Source:
François-Antoine de Flandre de Brunville to Charles-Simon
Bachois de Villefort, "Réquisitoire contre des quidams auteurs
de désordre et tumulte," 28 Sept. 1788, Archives nationales: Y
9990.
[page 1] M. le Procureur
du Roy. Réquisitoire contre des quidams auteurs de
désordre et tumulte. Dép. le 28 7'bre 1788.
Monsieur le Lieutenant-criminel,
Vous remontre le Procureur du Roy que les excès et les
désordres auxquels des gens malintentionnés et ennemis de
la tranquilité publique se sont abandonnés depuis quelque
tems, ont excité le zèle et la vigilance de la
Compagnie. Par deux sentences rendues au Châtelet de Paris
la Compagnie assemblée les trente aoust dernier et dix-sept du
présent mois, il a été fait deffenses à
toutes personnes de s'attrouper, comme aussi de lancer aucuns
pétards, fuzées et autres artifices sous les peines
portées auxd. sentences, et notament à peine d'être
poursuivis extraordinairement à la requête dud. Procureur
du Roy. Ces mêmes deffenses ont été
renouvellées plus solemnellement encore par la Cour suivant son
arrêt du vingt-quatre de ce mois. Cependant, Monsieur, il
paroît qu'au mépris des ordonnances et règlemens,
et notament des arrêts et sentences susdattés, il se
commet encore journellement de nouveaux désordres, que la
licence se perpétue et s'est élevée à un
degré qui nécessite d'employer des voyes [page 2] rigoureuses pour y apporter
remède et en arrêtter le cours. En effet led.

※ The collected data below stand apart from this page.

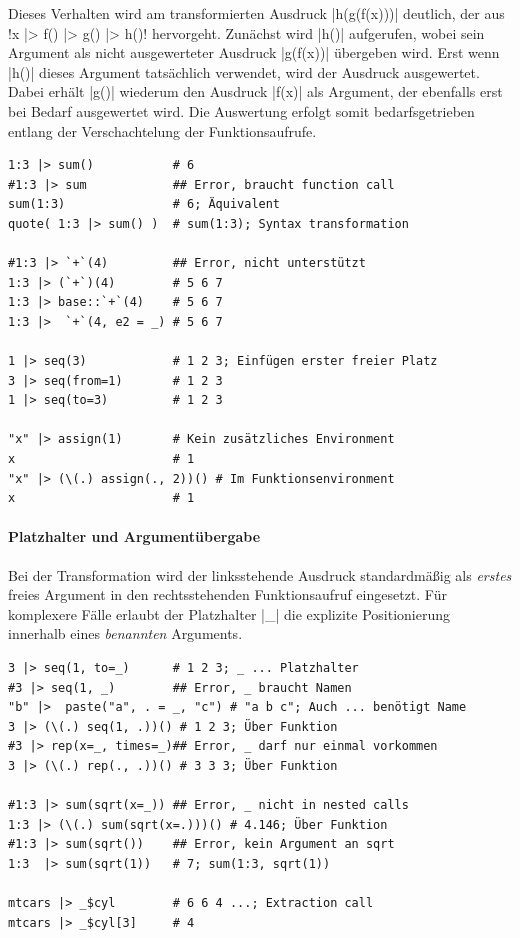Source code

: \documentclass[10pt,twocolumn]{scrartcl}
\renewcommand{\lstinline}{\mycoloredinline}
\begin{document}
Dieses Verhalten wird am transformierten Ausdruck \lstinline|h(g(f(x)))| deutlich, der aus \lstinline!x |> f() |> g() |> h()! hervorgeht. Zunächst wird \lstinline|h()| aufgerufen, wobei sein Argument als nicht ausgewerteter Ausdruck \lstinline|g(f(x))| übergeben wird. Erst wenn \lstinline|h()| dieses Argument tatsächlich verwendet, wird der Ausdruck ausgewertet. Dabei erhält \lstinline|g()| wiederum den Ausdruck \lstinline|f(x)| als Argument, der ebenfalls erst bei Bedarf ausgewertet wird. Die Auswertung erfolgt somit bedarfsgetrieben entlang der Verschachtelung der Funktionsaufrufe.

\begin{lstlisting}
1:3 |> sum()           # 6
#1:3 |> sum            ## Error, braucht function call
sum(1:3)               # 6; Äquivalent
quote( 1:3 |> sum() )  # sum(1:3); Syntax transformation

#1:3 |> `+`(4)         ## Error, nicht unterstützt
1:3 |> (`+`)(4)        # 5 6 7
1:3 |> base::`+`(4)    # 5 6 7
1:3 |>  `+`(4, e2 = _) # 5 6 7

1 |> seq(3)            # 1 2 3; Einfügen erster freier Platz
3 |> seq(from=1)       # 1 2 3
1 |> seq(to=3)         # 1 2 3

"x" |> assign(1)       # Kein zusätzliches Environment
x                      # 1
"x" |> (\(.) assign(., 2))() # Im Funktionsenvironment
x                      # 1
\end{lstlisting}

\paragraph{Platzhalter und Argumentübergabe}

Bei der Transformation wird der linksstehende Ausdruck standardmäßig als \emph{erstes} freies Argument in den rechtsstehenden Funktionsaufruf eingesetzt. Für komplexere Fälle erlaubt der Platzhalter \lstinline|_| die explizite Positionierung innerhalb eines \emph{benannten} Arguments.

\begin{lstlisting}
3 |> seq(1, to=_)      # 1 2 3; _ ... Platzhalter
#3 |> seq(1, _)        ## Error, _ braucht Namen
"b" |>  paste("a", . = _, "c") # "a b c"; Auch ... benötigt Name 
3 |> (\(.) seq(1, .))() # 1 2 3; Über Funktion
#3 |> rep(x=_, times=_)## Error, _ darf nur einmal vorkommen
3 |> (\(.) rep(., .))() # 3 3 3; Über Funktion

#1:3 |> sum(sqrt(x=_)) ## Error, _ nicht in nested calls
1:3 |> (\(.) sum(sqrt(x=.)))() # 4.146; Über Funktion
#1:3 |> sum(sqrt())    ## Error, kein Argument an sqrt
1:3  |> sum(sqrt(1))   # 7; sum(1:3, sqrt(1))

mtcars |> _$cyl        # 6 6 4 ...; Extraction call
mtcars |> _$cyl[3]     # 4
\end{lstlisting}
\end{document}
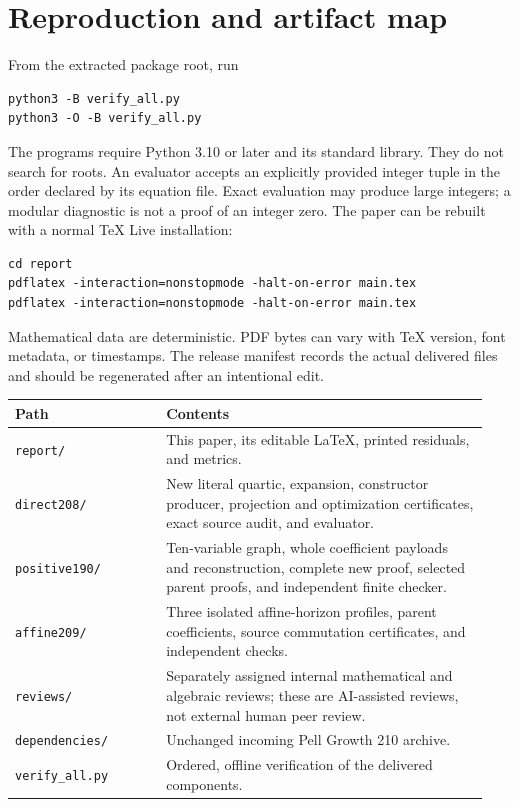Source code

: \documentclass[11pt,letterpaper]{article}
\theoremstyle{remark}\newtheorem{remark}[theorem]{Remark}
\newcommand{\code}[1]{\nolinkurl{#1}}
\begin{document}
\section{Reproduction and artifact map}

From the extracted package root, run
\begin{lstlisting}
python3 -B verify_all.py
python3 -O -B verify_all.py
\end{lstlisting}
The programs require Python 3.10 or later and its standard library. They
do not search for roots. An evaluator accepts an explicitly provided
integer tuple in the order declared by its equation file. Exact evaluation
may produce large integers; a modular diagnostic is not a proof of an
integer zero. The paper can be rebuilt with a normal TeX Live installation:
\begin{lstlisting}
cd report
pdflatex -interaction=nonstopmode -halt-on-error main.tex
pdflatex -interaction=nonstopmode -halt-on-error main.tex
\end{lstlisting}
Mathematical data are deterministic. PDF bytes can vary with TeX version,
font metadata, or timestamps. The release manifest records the actual
delivered files and should be regenerated after an intentional edit.

\begin{center}
\small
\begin{tabular}{@{}p{0.30\linewidth}p{0.64\linewidth}@{}}
\toprule
Path&Contents\\\midrule
\code{report/}&This paper, its editable LaTeX, printed residuals, and metrics.\\
\code{direct208/}&New literal quartic, expansion, constructor producer, projection
and optimization certificates, exact source audit, and evaluator.\\
\code{positive190/}&Ten-variable graph, whole coefficient payloads and reconstruction,
complete new proof, selected parent proofs, and independent finite checker.\\
\code{affine209/}&Three isolated affine-horizon profiles, parent coefficients,
source commutation certificates, and independent checks.\\
\code{reviews/}&Separately assigned internal mathematical and algebraic reviews;
these are AI-assisted reviews, not external human peer review.\\
\code{dependencies/}&Unchanged incoming Pell Growth 210 archive.\\
\code{verify_all.py}&Ordered, offline verification of the delivered components.\\
\bottomrule
\end{tabular}
\end{center}
\end{document}

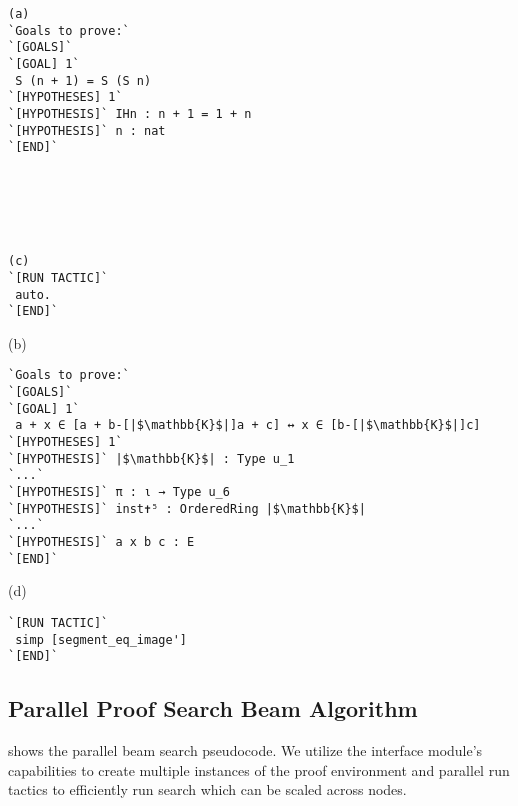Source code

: \begin{figure*}[ht]
\begin{mdframed}[roundcorner=5pt]
\begin{minipage}{0.5\linewidth}
\begin{verbatim}
(a)
`Goals to prove:`
`[GOALS]`
`[GOAL] 1`
 S (n + 1) = S (S n)
`[HYPOTHESES] 1`
`[HYPOTHESIS]` IHn : n + 1 = 1 + n
`[HYPOTHESIS]` n : nat
`[END]`
\end{verbatim}
\begin{verbatim}





(c)
`[RUN TACTIC]`
 auto.
`[END]`
\end{verbatim}
\end{minipage}
\begin{minipage}{0.5\linewidth}
(b)
\begin{verbatim}
`Goals to prove:`
`[GOALS]`
`[GOAL] 1`
 a + x ∈ [a + b-[|$\mathbb{K}$|]a + c] ↔ x ∈ [b-[|$\mathbb{K}$|]c]
`[HYPOTHESES] 1`
`[HYPOTHESIS]` |$\mathbb{K}$| : Type u_1
`...`
`[HYPOTHESIS]` π : ι → Type u_6
`[HYPOTHESIS]` inst✝⁵ : OrderedRing |$\mathbb{K}$|
`...`
`[HYPOTHESIS]` a x b c : E
`[END]`
\end{verbatim}
(d)
\begin{verbatim}
`[RUN TACTIC]`
 simp [segment_eq_image']
`[END]`
\end{verbatim}
\end{minipage}
\end{mdframed}
\caption{Prompt format for training the proof step generation model. (a) shows the prompt format for \coq\;, (b) shows the prompt format for \lean{}, (c) shows the response format used for \coq, and (d) shows the response format used for \lean{}. We adopted a format similar to the one used in COPRA \citep{thakur2024incontext} but without any error context. It is important to note that we do not mention any information about the domain or ITP assistant in the prompt. The prompt format is the same for both languages.}
\label{fig:prompt-format}
\end{figure*}


\subsection{Parallel Proof Search Beam Algorithm}
\label{app:parallel-proof-search}

 shows the parallel beam search pseudocode. We utilize the interface module's capabilities to create multiple instances of the proof environment and parallel run tactics to efficiently run search which can be scaled across nodes.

Procureur du Roy vient d'être informé que dans le cours de
la nuit dernière des quidans attroupés, ayant à
leur tête un gagne-denier demeurant rue Tireboudin, se sont munis
d'une quantité considérable de fuzées et de
pétards qu'ils affectoient de jetter dans les voitures, à
la tête des chevaux et dans les boutiques, de sorte qu'ils
avoient risqué de mettre le feu dans la boutique d'un marchand
de poupées de la rue St-Denis. Il est encore venu à
la connoissance dud. Procureur du Roy que dans la rue St-Louis,
quartier du Palais, une fuzée jettée dans la
croizée du quatrième étage de la maison d'un
marchand jouaillier avoit mis le feu à un rideau, que
heureusement on étoit monté assez à tems dans
l'appartement pour empêcher les progrès de la flamme et
éteindre le feu, que dans la rue aux Fers trois quidans avoient
causé la plus grande inquiétude à leurs voisins
par la quantité de chandelles romaines qu'ils avoient
lancées, que dans la rue St-Honoré vis-à-vis la
rue Lenoir un marchand épicier avoit jetté sans aucunes
précautions un très grand nombre de fuzées et
pétards à fin d'attirer le public et de vendre la
provision qu'il avoit [page 3]
faite, que ce moyen lui avoit réussi mais qu'il en étoit
résulté beaucoup de trouble dans cet endroit et
d'inquiétude pour les voisins de ce marchand, que hier soir le
carosse de place numéroté 168W passant rue des Cordeliers
a été assailli par une grande quantité de
fuzées au point que les chevaux se sont emportés, que le
cocher n'en étant plus le maître est tombé de son
siège et a été grièvement blessé,
que dans le cloître Ste-Opportune un autre carosse de place
numéroté 77B a été pareillement assailli de
fuzées, qu'il a manqué de verser et de blesser beaucoup
de monde, qu'enfin un marchand de la rue St-Martin et ses
garçons se sont permis dans le cours de la nuit dernière
de mettre une chaise dans le milieu de la rue, sur laquelle ils ont
tiré beaucoup d'artifices et qu'ils ont même eu la
témérité d'en jetter sur les personnes qui
passoient.
Tous ces excès sont d'autant plus répréhensibles
que ceux qui les ont commis n'ignoroient pas les défenses
expresses de la Cour et du Châtelet, et il vous paroîtra
sans doute très important, Monsieur, pour le
rétablissement du bon ordre et le maintien de la
tranquilité publique, de sévir suivant la rigueur des
loix contre les coupables. Mais pour parvenir à [page 4] les connoître et pour
leur infliger les peines qu'ils ont encourues, led. Procureur du Roy
estime qu'il est de son devoir et de son ministère de se
pourvoir aux fins cy-après. A ces causes requiert lui
être donné acte de la plainte qu'il rend des
désordres, excès et troubles faits au repos public
mentionnés au présent réquisitoire, circonstances
et dépendances, en conséquence en être
informé par-devant tel commissaire qui sera par vous
nommé à cet effet, et cependant le cocher de place
conduisant le carosse n'té 168W être vu et visité
par les médecins et chirurgiens du Châtelet, à fin
de constater la cause et l'état de ses blessures, pour le tout,
fait et communiqué audit Procureur du Roy, être par lui
requis et par vous ordonné ce qu'il appartiendra, et vous ferez
justice.
[Signed:]
De Flandre de Brunville.
27 7'bre 1788.
[Inversed:] Acte de la
plainte, permis d'informer par-devant le comm're Ferrand, et au surplus
soit fait ainsi qu'il est requis. Fait ce 29 7'bre 1788.
[Signed:]
Bachois.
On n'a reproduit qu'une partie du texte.